---------- Dataset content ----------

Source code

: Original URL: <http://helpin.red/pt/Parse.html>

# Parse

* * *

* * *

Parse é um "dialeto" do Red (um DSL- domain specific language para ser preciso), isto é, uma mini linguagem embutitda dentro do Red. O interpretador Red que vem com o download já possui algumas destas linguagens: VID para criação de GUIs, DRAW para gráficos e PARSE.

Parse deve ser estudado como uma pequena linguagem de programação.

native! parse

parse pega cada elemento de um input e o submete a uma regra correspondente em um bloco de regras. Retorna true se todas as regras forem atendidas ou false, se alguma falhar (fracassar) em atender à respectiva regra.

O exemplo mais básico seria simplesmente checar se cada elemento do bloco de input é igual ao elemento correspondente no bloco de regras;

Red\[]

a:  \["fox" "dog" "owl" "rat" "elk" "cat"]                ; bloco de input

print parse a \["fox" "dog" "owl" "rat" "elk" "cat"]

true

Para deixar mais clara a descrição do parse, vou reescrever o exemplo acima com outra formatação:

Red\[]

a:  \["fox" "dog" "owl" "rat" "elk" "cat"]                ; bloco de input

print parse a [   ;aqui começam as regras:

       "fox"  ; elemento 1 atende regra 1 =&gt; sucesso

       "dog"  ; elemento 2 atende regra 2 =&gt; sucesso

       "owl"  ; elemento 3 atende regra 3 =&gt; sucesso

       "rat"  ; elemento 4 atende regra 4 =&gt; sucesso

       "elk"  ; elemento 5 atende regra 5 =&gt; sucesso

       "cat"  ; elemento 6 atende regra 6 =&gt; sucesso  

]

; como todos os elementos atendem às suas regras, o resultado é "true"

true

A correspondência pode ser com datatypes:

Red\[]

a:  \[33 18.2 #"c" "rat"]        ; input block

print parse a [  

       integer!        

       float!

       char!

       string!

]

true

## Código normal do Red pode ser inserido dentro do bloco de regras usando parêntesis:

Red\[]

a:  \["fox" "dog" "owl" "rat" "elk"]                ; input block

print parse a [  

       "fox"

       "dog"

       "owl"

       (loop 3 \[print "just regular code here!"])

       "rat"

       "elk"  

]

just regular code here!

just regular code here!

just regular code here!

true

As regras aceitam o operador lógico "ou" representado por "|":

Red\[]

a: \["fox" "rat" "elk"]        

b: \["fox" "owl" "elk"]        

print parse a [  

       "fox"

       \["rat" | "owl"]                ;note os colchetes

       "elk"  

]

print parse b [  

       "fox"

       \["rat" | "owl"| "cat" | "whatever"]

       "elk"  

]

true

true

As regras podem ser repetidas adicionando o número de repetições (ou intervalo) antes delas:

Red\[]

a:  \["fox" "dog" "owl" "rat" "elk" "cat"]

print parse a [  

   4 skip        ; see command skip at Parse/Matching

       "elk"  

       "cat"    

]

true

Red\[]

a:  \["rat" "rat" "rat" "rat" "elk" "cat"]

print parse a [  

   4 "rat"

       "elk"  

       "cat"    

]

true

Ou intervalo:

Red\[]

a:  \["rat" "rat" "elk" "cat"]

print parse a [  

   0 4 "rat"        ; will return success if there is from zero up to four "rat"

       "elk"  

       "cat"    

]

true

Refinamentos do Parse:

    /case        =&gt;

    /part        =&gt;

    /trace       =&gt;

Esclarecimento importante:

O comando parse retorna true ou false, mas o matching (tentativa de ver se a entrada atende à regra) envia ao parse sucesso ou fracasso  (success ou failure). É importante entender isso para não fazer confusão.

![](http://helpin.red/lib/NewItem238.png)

----------

[Directions for this task]
Write down, word for word, the lines above from the one containing "native! parse" through the one containing "Para deixar mais", both ends included.

[Answer for the task]
native! parse

parse pega cada elemento de um input e o submete a uma regra correspondente em um bloco de regras. Retorna true se todas as regras forem atendidas ou false, se alguma falhar (fracassar) em atender à respectiva regra.

O exemplo mais básico seria simplesmente checar se cada elemento do bloco de input é igual ao elemento correspondente no bloco de regras;

Red\[]

a:  \["fox" "dog" "owl" "rat" "elk" "cat"]                ; bloco de input

print parse a \["fox" "dog" "owl" "rat" "elk" "cat"]

true

Para deixar mais clara a descrição do parse, vou reescrever o exemplo acima com outra formatação:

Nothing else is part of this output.